Culture Wars: Defining the Win

Tuesday Re-mix:

The Lord is at your right hand;
he will crush kings on the day of his wrath.
He will judge the nations, heaping up the dead
and crushing the rulers of the whole earth.  
Psalm 110:5-6

If you have been here at Church Whisperer very long at all, you already know I have some issues with what we call the “culture wars”.  Specifically, I get a little twisted out of shape sometimes about the church’s role in those culture wars.  Here is another angle on that issue. [RANT WARNING]

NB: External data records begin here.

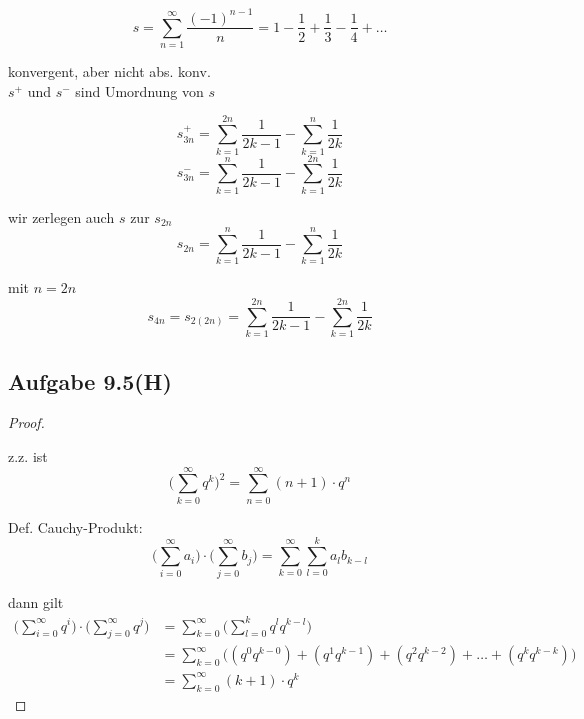 \begin{equation*}
s=\sum_{n=1}^{\infty}\frac{(-1)^{n-1}}{n}=1-\frac{1}{2}+\frac{1}{3}-\frac{1}{4}+\ldots
\end{equation*}

konvergent, aber nicht abs. konv.\\

$s^+$ und $s^-$ sind Umordnung  von $s$

\begin{equation*}
s^+_{3n}=\sum_{k=1}^{2n}\frac{1}{2k-1}-\sum_{k=1}^{n}\frac{1}{2k}
\end{equation*}
\begin{equation*}
s^-_{3n}=\sum_{k=1}^{n}\frac{1}{2k-1}-\sum_{k=1}^{2n}\frac{1}{2k}
\end{equation*}

wir zerlegen auch $s$ zur $s_{2n}$
\begin{equation*}
s_{2n}=\sum_{k=1}^{n}\frac{1}{2k-1}-\sum_{k=1}^{n}\frac{1}{2k}
\end{equation*}

mit $n=2n$
\begin{equation*}
s_{4n}=s_{2(2n)}=\sum_{k=1}^{2n}\frac{1}{2k-1}-\sum_{k=1}^{2n}\frac{1}{2k}
\end{equation*}

\newpage

\subsection{Aufgabe 9.5(H)}
\begin{proof}
$ $\newline

z.z. ist
\begin{equation*}
\Bigg(\sum_{k=0}^\infty q^k\Bigg)^2=\sum_{n=0}^\infty(n+1)\cdot q^n
\end{equation*}

Def. Cauchy-Produkt:
\begin{equation*}
\Bigg(\sum_{i=0}^\infty a_i\Bigg)\cdot\Bigg(\sum_{j=0}^\infty b_j\Bigg)=\sum_{k=0}^\infty\sum_{l=0}^k a_lb_{k-l}
\end{equation*}

dann gilt
\begin{align*}
\Bigg(\sum_{i=0}^\infty q^i\Bigg)\cdot\Bigg(\sum_{j=0}^\infty q^j\Bigg)
&=\sum_{k=0}^\infty\Bigg(\sum_{l=0}^k q^lq^{k-l}\Bigg)\\
&=\sum_{k=0}^\infty\Bigg((q^0q^{k-0})+(q^1q^{k-1})+(q^2q^{k-2})+\ldots+(q^kq^{k-k})\Bigg)\\
&=\sum_{k=0}^\infty(k+1)\cdot q^k
\end{align*}
\end{proof}

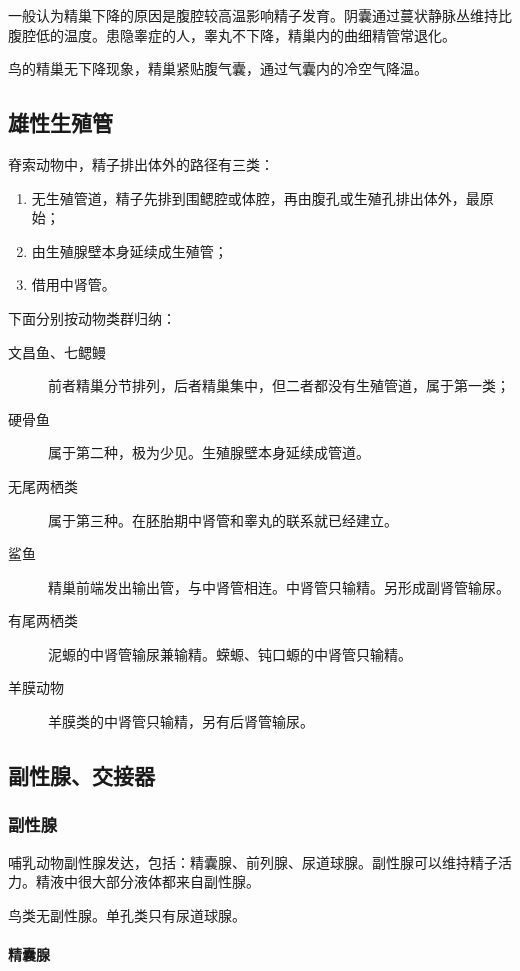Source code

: 一般认为精巢下降的原因是腹腔较高温影响精子发育。阴囊通过蔓状静脉丛维持比腹腔低的温度。患隐睾症的人，睾丸不下降，精巢内的曲细精管常退化。

鸟的精巢无下降现象，精巢紧贴腹气囊，通过气囊内的冷空气降温。

\subsection{雄性生殖管}

脊索动物中，精子排出体外的路径有三类：
\begin{enumerate}
	\item 无生殖管道，精子先排到围鳃腔或体腔，再由腹孔或生殖孔排出体外，最原始；
	\item 由生殖腺壁本身延续成生殖管；
	\item 借用中肾管。
\end{enumerate}

下面分别按动物类群归纳：
\begin{description}
	\item[文昌鱼、七鳃鳗] 前者精巢分节排列，后者精巢集中，但二者都没有生殖管道，属于第一类；
	\item[硬骨鱼] 属于第二种，极为少见。生殖腺壁本身延续成管道。
	\item[无尾两栖类] 属于第三种。在胚胎期中肾管和睾丸的联系就已经建立。
	\item[鲨鱼] 精巢前端发出输出管，与中肾管相连。中肾管只输精。另形成副肾管输尿。
	\item[有尾两栖类] 泥螈的中肾管输尿兼输精。蝾螈、钝口螈的中肾管只输精。
	\item[羊膜动物] 羊膜类的中肾管只输精，另有后肾管输尿。
\end{description}

\subsection{副性腺、交接器}

\subsubsection{副性腺}

哺乳动物副性腺发达，包括：精囊腺、前列腺、尿道球腺。副性腺可以维持精子活力。精液中很大部分液体都来自副性腺。

鸟类无副性腺。单孔类只有尿道球腺。

\paragraph{精囊腺}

http://www.dreamstime.com/-image18479312I wonder if those of us who expend an extraordinary amount of time and energy and resources on “fighting the culture wars”, i.e., engaged in heated debate with those outside the church over moral issues and trying to legislate morality so that non-Christians everywhere will start acting more like Christians,…I wonder if we have defined in our own minds what, exactly, “winning” this war would look like?  What is the objective?

Is the objective to somehow force non-believers to act like believers, i.e., to conform to God’s standards of behavior irrespective of their beliefs about God?  Is that a “win”?  Or maybe the objective is just to have warned them in advance of their ultimate judgment, so that we have the satisfaction of being right, even when it means they suffer unspeakable judgment?

If it is the former, then I think you see the fallacy.  Having a bunch of people walking around ACTING like Christians (conforming to God’s standards of behavior) will probably make for a more peaceful world in the short term, but it would do nothing to spare non-believers from the eternal fate which awaits them.  If it is the latter, then we have a problem there as well.  When we bash people over the heads with the truth, purely for the sake of winning the fight and being proclaimed right, that is no win at all.  When, in our minds, the satisfaction of being right outweighs the horror of God’s judgment on this world, we have lost the most important part of what following Christ means.

When I read Psalm 110 and other scripture describing God’s judgment on a rebellious world, it is horrifying to me.  It breaks my heart.  When I think about friends (or even enemies, for that matter) who are rebellious toward God and who have little or no respect for His laws, it scares me to consider what awaits them ultimately.  And when I stop and ask myself, “what does love look like?” with regard to them…arguing and fighting and going to war and spewing venomous words at them do not even make my radar screen as possible tacks to take.  Going to war is not love, and there is no hint at all from Jesus or from any of his teachings that this revolution we call Christianity will be won by winning an argument or by the sway of political power or even by moral persuasion.

Rather, this is a revolution about love for people when it makes no sense to love…about showing grace when it makes no sense to show grace…and about forgiveness when it makes no sense to forgive.  As “the church”, we are to keep one eye on Psalm 110 and the judgment which awaits our world and we are to love our lost and broken fellow human beings far too much to be at war with them, and thereby pushing them deeper and deeper into their rebellious positions.

So, what about your participation in the culture wars?  Have you yet defined the win there?  Is there even a win possible? Or is it time to abandon that front and start fighting in the Christian revolution instead?